Intuition for including a quadratic variable in a fixed effects regression model

Himani Srihan

Join Date: Apr 2020

Posts: 51
#1

Intuition for including a quadratic variable in a fixed effects regression model

14 Nov 2020, 06:03

Hi everyone,

I was facing a question regarding the intention for including a quadratic variable in a fixed effects regression model. For instance, if there originally exists a quadratic relationship between two variables X and Y, we need to include a quadratic form of the variable to take that into account. However, in fixed effects regression model, the variables are demeaned, that is, the mean is subtracted from the original values and then the regression takes place. So, just in case of fixed effects, is there any need to enter the quadratic form because the quadratic relationship does not exist after the variable is demeaned.
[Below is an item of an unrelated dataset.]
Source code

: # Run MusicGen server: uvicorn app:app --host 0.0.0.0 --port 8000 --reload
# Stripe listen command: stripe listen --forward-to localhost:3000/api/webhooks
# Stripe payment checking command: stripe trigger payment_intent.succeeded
I would be thankful for a response!
Tags: None

Carlo Lazzaro

Join Date: Apr 2014
Posts: 17726

14 Nov 2020, 06:46

Himani:
as usual, you can plug both the linear and quadratic term of the regressor you're ijterested in and see what Stata gives you back, as in the following badly misspecified toy-example:

Code:

. use "https://www.stata-press.com/data/r16/nlswork.dta"
(National Longitudinal Survey.  Young Women 14-26 years of age in 1968)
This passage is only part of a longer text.